No moths were harmed in the making of this purchase


Those worthy of the noble tag of 'naturalist' will most definatly have bibliophilic tendencies. The link between the activities of those who study natural history and the printed word (and artwork)  is well documented. In his 2010 New Naturalist volume Books and Naturalists Dave Elliston Allen opens by saying:

'Of all the many pursuits and studies that have the outdoors as their principal focus, natural history must surely be without rival in the extent to which it depends on books - and have always done so. Unless the different kinds of plants and animals encountered in the wild can be told apart, and, for preference, mentally pigeonholed with a name, the subject could not exist'.
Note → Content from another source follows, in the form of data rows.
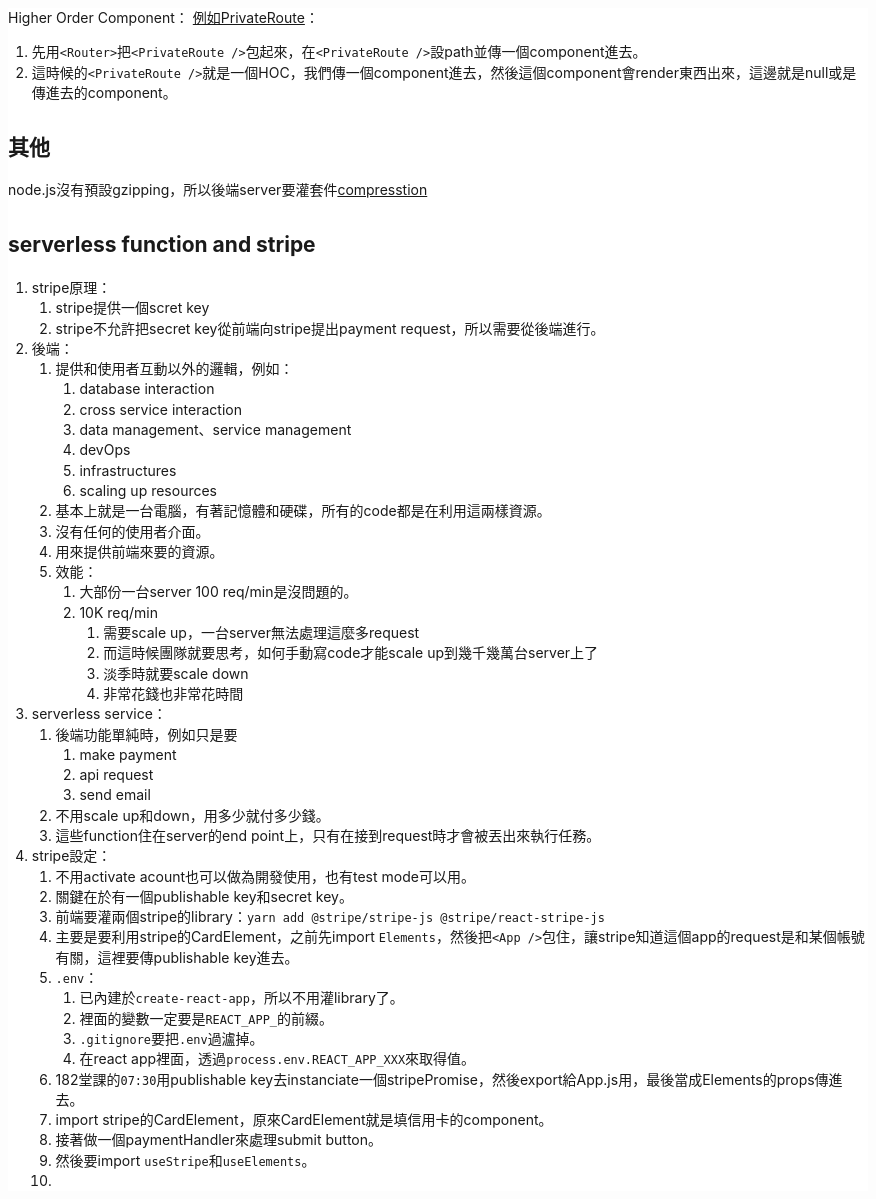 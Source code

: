 Higher Order Component：
   [例如PrivateRoute](https://github.com/yellowful/dqhome/blob/main/src/components/PrivateRoute/PrivateRoute.js)：

   1. 先用`<Router>`把`<PrivateRoute />`包起來，在`<PrivateRoute />`設path並傳一個component進去。
   2. 這時候的`<PrivateRoute />`就是一個HOC，我們傳一個component進去，然後這個component會render東西出來，這邊就是null或是傳進去的component。

## 其他

node.js沒有預設gzipping，所以後端server要灌套件[compresstion](https://www.npmjs.com/package/compression)

## serverless function and stripe

1. stripe原理：
   1. stripe提供一個scret key
   2. stripe不允許把secret key從前端向stripe提出payment request，所以需要從後端進行。
2. 後端：
   1. 提供和使用者互動以外的邏輯，例如：
      1. database interaction
      2. cross service interaction
      3. data management、service management
      4. devOps
      5. infrastructures
      6. scaling up resources
   2. 基本上就是一台電腦，有著記憶體和硬碟，所有的code都是在利用這兩樣資源。
   3. 沒有任何的使用者介面。
   4. 用來提供前端來要的資源。
   5. 效能：
      1. 大部份一台server 100 req/min是沒問題的。
      2. 10K req/min
         1. 需要scale up，一台server無法處理這麼多request
         2. 而這時候團隊就要思考，如何手動寫code才能scale up到幾千幾萬台server上了
         3. 淡季時就要scale down
         4. 非常花錢也非常花時間
3. serverless service：
   1. 後端功能單純時，例如只是要
      1. make payment
      2. api request
      3. send email
   2. 不用scale up和down，用多少就付多少錢。
   3. 這些function住在server的end point上，只有在接到request時才會被丟出來執行任務。
4. stripe設定：
   1. 不用activate acount也可以做為開發使用，也有test mode可以用。
   2. 關鍵在於有一個publishable key和secret key。
   3. 前端要灌兩個stripe的library：`yarn add @stripe/stripe-js @stripe/react-stripe-js`
   4. 主要是要利用stripe的CardElement，之前先import `Elements`，然後把`<App />`包住，讓stripe知道這個app的request是和某個帳號有關，這裡要傳publishable key進去。
   5. `.env`：
      1. 已內建於`create-react-app`，所以不用灌library了。
      2. 裡面的變數一定要是`REACT_APP_`的前綴。
      3. `.gitignore`要把`.env`過瀘掉。
      4. 在react app裡面，透過`process.env.REACT_APP_XXX`來取得值。
   6. 182堂課的`07:30`用publishable key去instanciate一個stripePromise，然後export給App.js用，最後當成Elements的props傳進去。
   7. import stripe的CardElement，原來CardElement就是填信用卡的component。
   8. 接著做一個paymentHandler來處理submit button。
   9. 然後要import `useStripe`和`useElements`。
   10.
Now I detest paying top whack for anything, preferring to keep my pounds, shillings and pence firmly within my metophorical wallet, along with the moths I'm always accused of releasing when its inadvertently opened. That's why I often check out those bastions of sustainability, the charity shops, for the occastional out of print bird report or pair of part worn dead mans trousers at cost effective prices.

Monmouth charity shops are always good for a naturalist bargain or two. It must be something to do with its social composition and the generally higher quality donations they receive. Compare the piles of well thumbed copies of Chat magazine in the charity shops of Newport with those of Vanity Fair in Monmouth.
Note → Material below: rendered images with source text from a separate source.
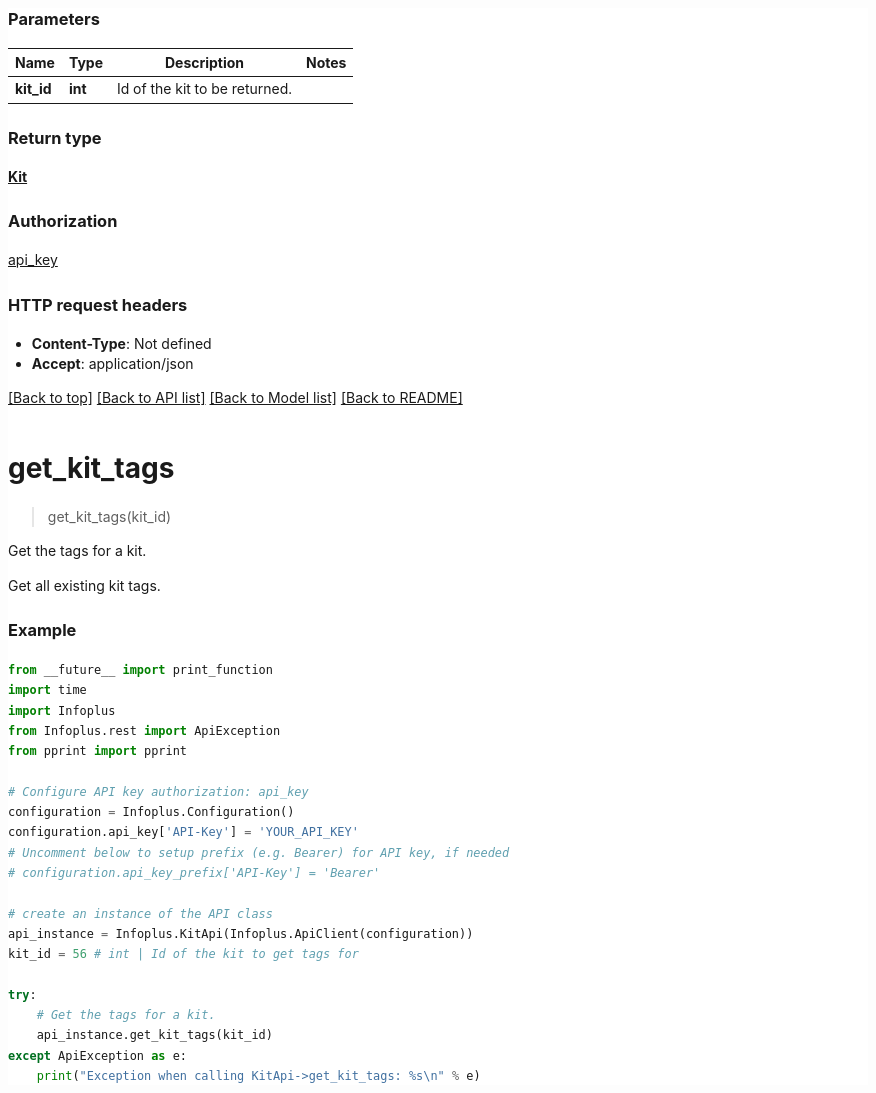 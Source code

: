### Parameters

Name | Type | Description  | Notes
------------- | ------------- | ------------- | -------------
 **kit_id** | **int**| Id of the kit to be returned. | 

### Return type

[**Kit**](Kit.md)

### Authorization

[api_key](../README.md#api_key)

### HTTP request headers

 - **Content-Type**: Not defined
 - **Accept**: application/json

[[Back to top]](#) [[Back to API list]](../README.md#documentation-for-api-endpoints) [[Back to Model list]](../README.md#documentation-for-models) [[Back to README]](../README.md)

# **get_kit_tags**
> get_kit_tags(kit_id)

Get the tags for a kit.

Get all existing kit tags.

### Example
```python
from __future__ import print_function
import time
import Infoplus
from Infoplus.rest import ApiException
from pprint import pprint

# Configure API key authorization: api_key
configuration = Infoplus.Configuration()
configuration.api_key['API-Key'] = 'YOUR_API_KEY'
# Uncomment below to setup prefix (e.g. Bearer) for API key, if needed
# configuration.api_key_prefix['API-Key'] = 'Bearer'

# create an instance of the API class
api_instance = Infoplus.KitApi(Infoplus.ApiClient(configuration))
kit_id = 56 # int | Id of the kit to get tags for

try:
    # Get the tags for a kit.
    api_instance.get_kit_tags(kit_id)
except ApiException as e:
    print("Exception when calling KitApi->get_kit_tags: %s\n" % e)
```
Having bagged a 50p copy of the Norfolk Bird Atlas in Oxfam I moved, with wife in tow, to the British Red Cross shop. After admiring a circa 1975 Polaroid camera in near mint condition and pondered over the possible purchase of a Metal Collection vol 4 CD, including tracks from new wave heavy metallers Raven and Venom, the natural history section of the well arranged book shelves caught my eye, and there, next to the ubquitous copy of David Attenboroughs Life on Earth and Percy Thrower's A to Z of Gardening was Lars Jonsson's Birds of Europe field guide on sale for the princely sum of £1.50, RRP £25. Carefully removing said book from the shelf the audible yet hushed tones of ' not another book' was uttered.. Safely bagged without too much further trouble and strife, but avoiding the need to buy one at five pence through the taking my own save the planet reuseble bag, and, only having to resort to chapel chance for the purchase my mind drifted to where the book should reside at home, next to my Collins Field Guide to Spiders or squeezed in at the end of my run of Poyser's?  Decisions, decisions.